** Opening Supplied information block **
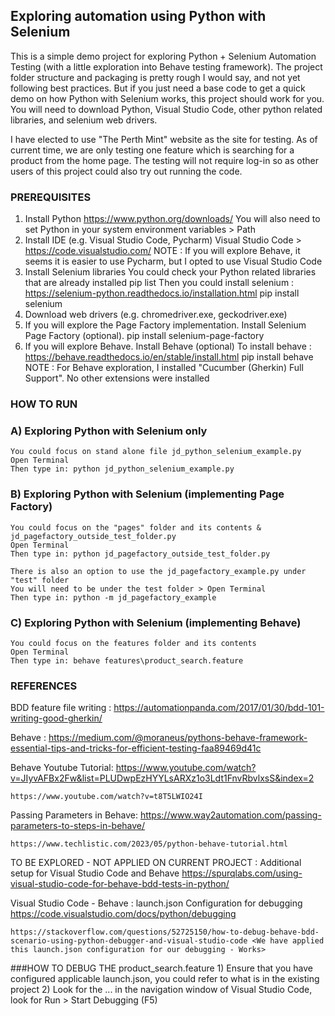 ## Exploring automation using Python with Selenium

This is a simple demo project for exploring Python + Selenium Automation Testing (with a little exploration into Behave testing framework).  The project folder structure and packaging is pretty rough I would say, and not yet following best practices.  But if you just need a base code to get a quick demo on how Python with Selenium works, this project should work for you.  You will need to download Python, Visual Studio Code, other python related libraries, and selenium web drivers.

I have elected to use "The Perth Mint" website as the site for testing.
As of current time, we are only testing one feature which is searching for a product from the home page.
The testing will not require log-in so as other users of this project could also try out running the code.

### PREREQUISITES
1) Install Python
    https://www.python.org/downloads/
    You will also need to set Python in your system environment variables > Path
2) Install IDE (e.g. Visual Studio Code, Pycharm)
    Visual Studio Code > https://code.visualstudio.com/
        NOTE : If you will explore Behave, it seems it is easier to use Pycharm, but I opted to use Visual Studio Code
3) Install Selenium libraries
    You could check your Python related libraries that are already installed
        pip list
    Then you could install selenium : https://selenium-python.readthedocs.io/installation.html
        pip install selenium
4) Download web drivers (e.g. chromedriver.exe, geckodriver.exe)
5) If you will explore the Page Factory implementation. Install Selenium Page Factory (optional).
    pip install selenium-page-factory
6) If you will explore Behave. Install Behave (optional)
    To install behave : https://behave.readthedocs.io/en/stable/install.html
    pip install behave
        NOTE : For Behave exploration, I installed "Cucumber (Gherkin) Full Support". No other extensions were installed

### HOW TO RUN
### A) Exploring Python with Selenium only
    You could focus on stand alone file jd_python_selenium_example.py
    Open Terminal
    Then type in: python jd_python_selenium_example.py
### B) Exploring Python with Selenium (implementing Page Factory)
    You could focus on the "pages" folder and its contents & jd_pagefactory_outside_test_folder.py
    Open Terminal
    Then type in: python jd_pagefactory_outside_test_folder.py

    There is also an option to use the jd_pagefactory_example.py under "test" folder
    You will need to be under the test folder > Open Terminal
    Then type in: python -m jd_pagefactory_example
### C) Exploring Python with Selenium (implementing Behave)
    You could focus on the features folder and its contents
    Open Terminal
    Then type in: behave features\product_search.feature

### REFERENCES
BDD feature file writing :
    https://automationpanda.com/2017/01/30/bdd-101-writing-good-gherkin/

Behave :
    https://medium.com/@moraneus/pythons-behave-framework-essential-tips-and-tricks-for-efficient-testing-faa89469d41c

Behave Youtube Tutorial:
    https://www.youtube.com/watch?v=JIyvAFBx2Fw&list=PLUDwpEzHYYLsARXz1o3Ldt1FnvRbvlxsS&index=2

    https://www.youtube.com/watch?v=t8T5LWIO24I

Passing Parameters in Behave:
    https://www.way2automation.com/passing-parameters-to-steps-in-behave/

    https://www.techlistic.com/2023/05/python-behave-tutorial.html

TO BE EXPLORED - NOT APPLIED ON CURRENT PROJECT : Additional setup for Visual Studio Code and Behave 
    https://spurqlabs.com/using-visual-studio-code-for-behave-bdd-tests-in-python/

Visual Studio Code - Behave : launch.json Configuration for debugging
    https://code.visualstudio.com/docs/python/debugging

    https://stackoverflow.com/questions/52725150/how-to-debug-behave-bdd-scenario-using-python-debugger-and-visual-studio-code <We have applied this launch.json configuration for our debugging - Works>

###HOW TO DEBUG THE product_search.feature
    1) Ensure that you have configured applicable launch.json, you could refer to what is in the existing project
    2) Look for the ... in the navigation window of Visual Studio Code, look for Run > Start Debugging (F5)
    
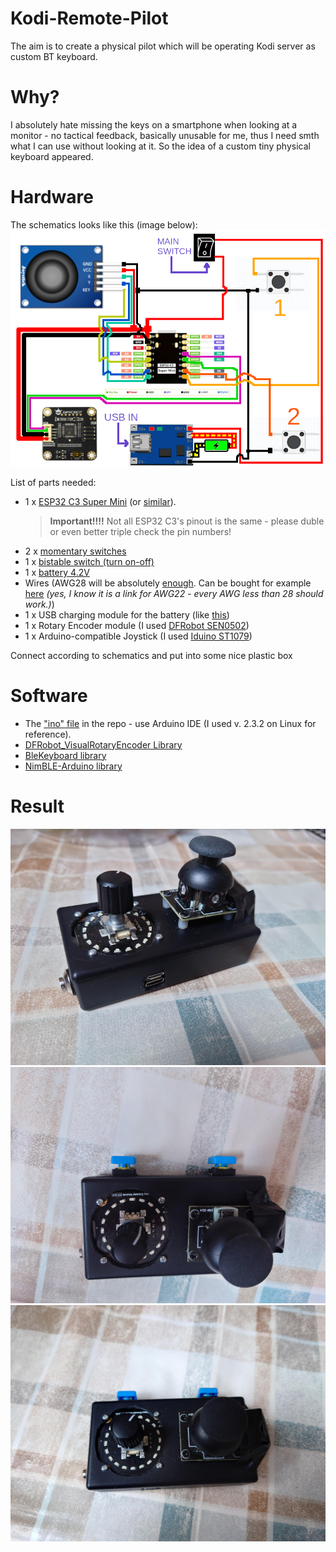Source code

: # Kodi-Remote-Pilot
The aim is to create a physical pilot which will be operating Kodi server as custom BT keyboard.

# Why?
I absolutely hate missing the keys on a smartphone when looking at a monitor - no tactical feedback, basically unusable for me, thus I need smth what I can use without looking at it.
So the idea of a custom tiny physical keyboard appeared.

# Hardware
The schematics looks like this (image below):
![schematics](kodi_pilot.png)

List of parts needed:
* 1 x [ESP32 C3 Super Mini](https://www.aliexpress.com/w/wholesale-esp32-c3-super-mini.html?spm=a2g0o.home.search.0) (or [similar](https://botland.store/esp32-wifi-and-bt-modules/23869-esp32-c3-zero-mini-development-board-with-soldered-connections-esp32-c3fn4-waveshare-25452.html)).
  > **Important!!!!** Not all ESP32 C3's pinout is the same - please duble or even better triple check the pin numbers!
* 2 x [momentary switches](https://botland.store/79-tact-switch)
* 1 x [bistable switch (turn on-off)](https://botland.store/search?s=bistable%20switch)
* 1 x [battery 4.2V](https://botland.store/275-battery-li-pol-1s-37-v)
* Wires (AWG28 will be absolutely [enough](https://www.powerstream.com/Wire_Size.htm). Can be bought for example [here](https://botland.store/single-strand-wires/15203-wire-spool-set-22awg-diferent-collors-75m-x-6pcs-5904422323479.html) *(yes, I know it is a link for AWG22 - every AWG less than 28 should work.)*)
* 1 x USB charging module for the battery (like [this](https://botland.store/charger-modules-for-li-po-batteries/6944-lipol-charger-tp4056-1s-37v-microusb-with-5904422375355.html))
* 1 x Rotary Encoder module (I used [DFRobot SEN0502](https://wiki.dfrobot.com/SKU_SEN0502_Rotary_Encoder_Module_I2C))
* 1 x Arduino-compatible Joystick (I used [Iduino ST1079](https://botland.store/joystick/1942-thumb-joystick-5904422356231.html))

Connect according to schematics and put into some nice plastic box

# Software

* The ["ino" file](kodi_remote.ino) in the repo - use Arduino IDE (I used v. 2.3.2 on Linux for reference).
* [DFRobot_VisualRotaryEncoder Library](https://github.com/DFRobot/DFRobot_VisualRotaryEncoder)
* [BleKeyboard library](https://github.com/oden-umaru/ESP32C3-BLE-Keyboard)
* [NimBLE-Arduino library](https://github.com/h2zero/NimBLE-Arduino)

# Result

![View 1](result1.png)
![View 2](result2.png)
![View 3](result3.png)
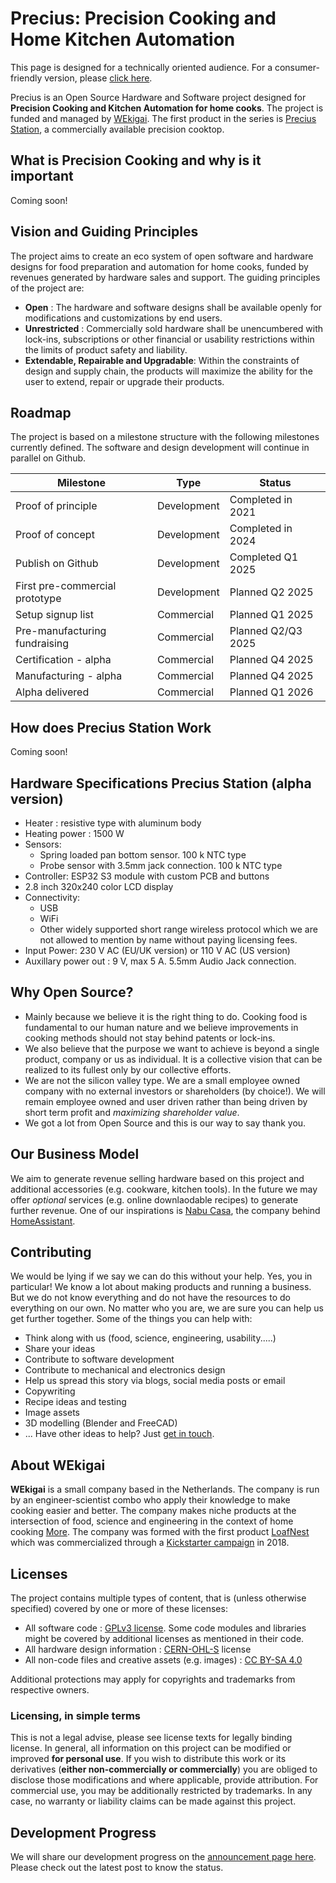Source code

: # Precius: Precision Cooking and Home Kitchen Automation

This page is designed for a technically oriented audience. For a consumer-friendly version, please [click here](https://wekigai.eu/precius).

Precius is an Open Source Hardware and Software project designed for **Precision Cooking and Kitchen Automation for home cooks**. The project is funded and managed by [WEkigai](https://wekigai.eu). The first product in the series is [Precius Station](https://wekigai.eu/precius), a commercially available precision cooktop.

## What is Precision Cooking and why is it important
Coming soon!

## Vision and Guiding Principles
The project aims to create an eco system of open software and hardware designs for food preparation and automation for home cooks, funded by revenues generated by hardware sales and support.
The guiding principles of the project are:
- **Open** : The hardware and software designs shall be available openly for modifications and customizations by end users.
- **Unrestricted** : Commercially sold hardware shall be unencumbered with lock-ins, subscriptions or other financial or usability restrictions within the limits of product safety and liability.
- **Extendable, Repairable and Upgradable**: Within the constraints of design and supply chain, the products will maximize the ability for the user to extend, repair or upgrade their products.

## Roadmap

The project is based on a milestone structure with the following milestones currently defined.
The software and design development will continue in parallel on Github.

| Milestone | Type | Status |
|-----------|------|--------|
| Proof of principle | Development  | Completed in 2021  |
| Proof of concept | Development | Completed in 2024 |
| Publish on Github | Development | Completed Q1 2025 |
| First pre-commercial prototype | Development | Planned Q2 2025 |
| Setup signup list | Commercial | Planned Q1 2025 |
| Pre-manufacturing fundraising | Commercial | Planned Q2/Q3 2025 |
| Certification - alpha | Commercial |Planned Q4 2025 |
| Manufacturing - alpha | Commercial |Planned Q4 2025 |
| Alpha delivered| Commercial |Planned Q1 2026 |

## How does Precius Station Work
Coming soon!

## Hardware Specifications Precius Station (alpha version)
* Heater : resistive type with aluminum body
* Heating power : 1500 W
* Sensors:
  - Spring loaded pan bottom sensor. 100 k NTC type
  - Probe sensor with 3.5mm jack connection. 100 k NTC type
* Controller: ESP32 S3 module with custom PCB and buttons
* 2.8 inch 320x240 color LCD display
* Connectivity:
  - USB
  - WiFi
  - Other widely supported short range wireless protocol which we are not allowed to mention by name without paying licensing fees.
* Input Power: 230 V AC (EU/UK version) or 110 V AC (US version)
* Auxillary power out : 9 V, max 5 A. 5.5mm Audio Jack connection.

## Why Open Source?
* Mainly because we believe it is the right thing to do. Cooking food is fundamental to our human nature and we believe improvements in cooking methods should not stay behind patents or lock-ins.
* We also believe that the purpose we want to achieve is beyond a single product, company or us as individual. It is a collective vision that can be realized to its fullest only by our collective efforts.
* We are not the silicon valley type. We are a small employee owned company with no external investors or shareholders (by choice!). We will remain employee owned and user driven rather than being driven by short term profit and *maximizing shareholder value*.
* We got a lot from Open Source and this is our way to say thank you.

## Our Business Model
We aim to generate revenue selling hardware based on this project and additional accessories (e.g. cookware, kitchen tools). In the future we may offer *optional* services (e.g. online downlaodable recipes) to generate further revenue. One of our inspirations is [Nabu Casa](https://www.nabucasa.com/), the company behind [HomeAssistant](https://www.home-assistant.io/).

## Contributing
We would be lying if we say we can do this without your help. Yes, you in particular! We know a lot about making products and running a business. But we do not know everything and do not have the resources to do everything on our own. 
No matter who you are, we are sure you can help us get further together. Some of the things you can help with:
* Think along with us (food, science, engineering, usability.....)
* Share your ideas
* Contribute to software development
* Contribute to mechanical and electronics design
* Help us spread this story via blogs, social media posts or email
* Copywriting
* Recipe ideas and testing
* Image assets
* 3D modelling (Blender and FreeCAD)
* ...
Have other ideas to help? Just [get in touch](https://wekigai.eu/contact).

## About WEkigai
**WEkigai** is a small company based in the Netherlands. The company is run by an engineer-scientist combo who apply their knowledge to make cooking easier and better. The company makes niche products at the intersection of food, science and engineering in the context of home cooking [More](https://wekigai.eu/about). The company was formed with the first product [LoafNest](https://wekigai.eu/loafnest) which was commercialized through a [Kickstarter campaign](https://www.kickstarter.com/projects/trfl/loafnest/) in 2018.


## Licenses
The project contains multiple types of content, that is (unless otherwise specified) covered by one or more of these licenses:
- All software code : [GPLv3 license](https://www.gnu.org/licenses/gpl-3.0.en.html#license-text). Some code modules and libraries might be covered by additional licenses as mentioned in their code.
- All hardware design information : [CERN-OHL-S](https://ohwr.org/cern_ohl_s_v2.txt) license
- All non-code files and creative assets (e.g. images) : [CC BY-SA 4.0](https://creativecommons.org/licenses/by-sa/4.0/)

Additional protections may apply for copyrights and trademarks from respective owners.

### Licensing, in simple terms
This is not a legal advise, please see license texts for legally binding license. In general, all information on this project can be modified or improved **for personal use**. If you wish to distribute this work or its derivatives (**either non-commercially or commercially**) you are obliged to disclose those modifications and where applicable, provide attribution. For commercial use, you may be additionally restricted by trademarks. In any case, no warranty or liability claims can be made against this project.

## Development Progress
We will share our development progress on the [announcement page here](discussions/categories/announcements). Please check out the latest post to know the status.
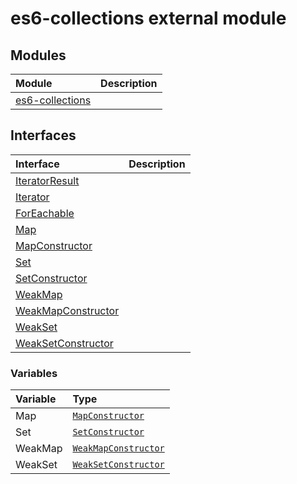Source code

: # es6-collections external module


## Modules

| Module	   |  Description |
|:-------------|:---------------|
| [es6-collections](./es6-collections/es6-collections-imodule.md)     |  |




## Interfaces

| Interface	   |  Description |
|:-------------|:---------------|
| [IteratorResult](./es6-collections/iteratorresult.md)   |   |
| [Iterator](./es6-collections/iterator.md)   |   |
| [ForEachable](./es6-collections/foreachable.md)   |   |
| [Map](./es6-collections/map.md)   |   |
| [MapConstructor](./es6-collections/mapconstructor.md)   |   |
| [Set](./es6-collections/set.md)   |   |
| [SetConstructor](./es6-collections/setconstructor.md)   |   |
| [WeakMap](./es6-collections/weakmap.md)   |   |
| [WeakMapConstructor](./es6-collections/weakmapconstructor.md)   |   |
| [WeakSet](./es6-collections/weakset.md)   |   |
| [WeakSetConstructor](./es6-collections/weaksetconstructor.md)   |   |






### Variables

| Variable	   | Type|
|:-----------|:------------|
|Map   | [`MapConstructor`](../es6-collections/mapconstructor.md) |
|Set   | [`SetConstructor`](../es6-collections/setconstructor.md) |
|WeakMap   | [`WeakMapConstructor`](../es6-collections/weakmapconstructor.md) |
|WeakSet   | [`WeakSetConstructor`](../es6-collections/weaksetconstructor.md) |


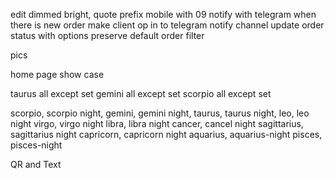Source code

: edit dimmed bright, quote
prefix mobile with 09
notify with telegram when there is new order
make client op in to telegram notify channel
update order status with options
preserve default order filter

pics

home page show case

taurus all except set
gemini all except set
scorpio all except set

scorpio, scorpio night,
gemini, gemini night,
taurus, taurus night,
leo, leo night
virgo, virgo night
libra, libra night
cancer, cancel night
sagittarius, sagittarius night
capricorn, capricorn night
aquarius, aquarius-night
pisces, pisces-night

QR and Text
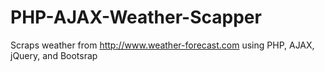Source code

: # PHP-AJAX-Weather-Scapper

Scraps weather from http://www.weather-forecast.com using PHP, AJAX, jQuery, and Bootsrap
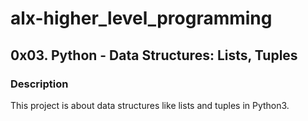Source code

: # alx-higher_level_programming

## 0x03. Python - Data Structures: Lists, Tuples
### Description
This project is about data structures like lists and tuples in Python3.
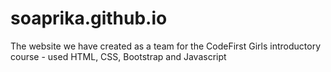 # soaprika.github.io
The website we have created as a team for the CodeFirst Girls introductory course - used HTML, CSS, Bootstrap and Javascript
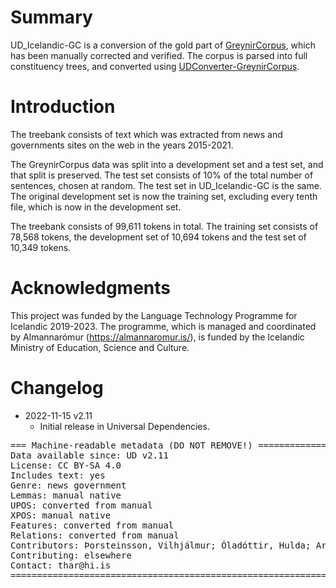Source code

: # Summary

UD_Icelandic-GC is a conversion of the gold part of [GreynirCorpus](https://github.com/mideind/GreynirCorpus), which has been manually corrected and verified. The corpus is parsed into full constituency trees, and converted using [UDConverter-GreynirCorpus](https://github.com/thorunna/UDConverter-GreynirCorpus).


# Introduction

The treebank consists of text which was extracted from news and governments sites on the web in the years 2015-2021.

The GreynirCorpus data was split into a development set and a test set, and that split is preserved. The test set consists of 10% of the total number of sentences, chosen at random. The test set in UD_Icelandic-GC is the same. The original development set is now the training set, excluding every tenth file, which is now in the development set.

The treebank consists of 99,611 tokens in total. The training set consists of 78,568 tokens, the development set of 10,694 tokens and the test set of 10,349 tokens.


# Acknowledgments

This project was funded by the Language Technology Programme for Icelandic 2019-2023. The programme, which is managed and coordinated by Almannarómur (https://almannaromur.is/), is funded by the Icelandic Ministry of Education, Science and Culture.


# Changelog

* 2022-11-15 v2.11
  * Initial release in Universal Dependencies.


<pre>
=== Machine-readable metadata (DO NOT REMOVE!) ================================
Data available since: UD v2.11
License: CC BY-SA 4.0
Includes text: yes
Genre: news government
Lemmas: manual native
UPOS: converted from manual
XPOS: manual native
Features: converted from manual
Relations: converted from manual
Contributors: Þorsteinsson, Vilhjálmur; Óladóttir, Hulda; Arnardóttir, Þórunn; Þórðarson, Sveinbjörn; Símonarson, Haukur Barri; Ásgeirsdóttir, Katla
Contributing: elsewhere
Contact: thar@hi.is
===============================================================================
</pre>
** Closing Supplied information block **
Between and including the line with "Scraps weather from" and the line with "The GreynirCorpus data", repeat every line exactly as it appears above, with pictures left out.

Solved problem
Scraps weather from http://www.weather-forecast.com using PHP, AJAX, jQuery, and Bootsrap
Source code

: # alx-higher_level_programming

## 0x03. Python - Data Structures: Lists, Tuples
### Description
This project is about data structures like lists and tuples in Python3.
 # soaprika.github.io
The website we have created as a team for the CodeFirst Girls introductory course - used HTML, CSS, Bootstrap and Javascript
Source code

: # Summary

UD_Icelandic-GC is a conversion of the gold part of [GreynirCorpus](https://github.com/mideind/GreynirCorpus), which has been manually corrected and verified. The corpus is parsed into full constituency trees, and converted using [UDConverter-GreynirCorpus](https://github.com/thorunna/UDConverter-GreynirCorpus).


# Introduction

The treebank consists of text which was extracted from news and governments sites on the web in the years 2015-2021.

The GreynirCorpus data was split into a development set and a test set, and that split is preserved. The test set consists of 10% of the total number of sentences, chosen at random. The test set in UD_Icelandic-GC is the same. The original development set is now the training set, excluding every tenth file, which is now in the development set.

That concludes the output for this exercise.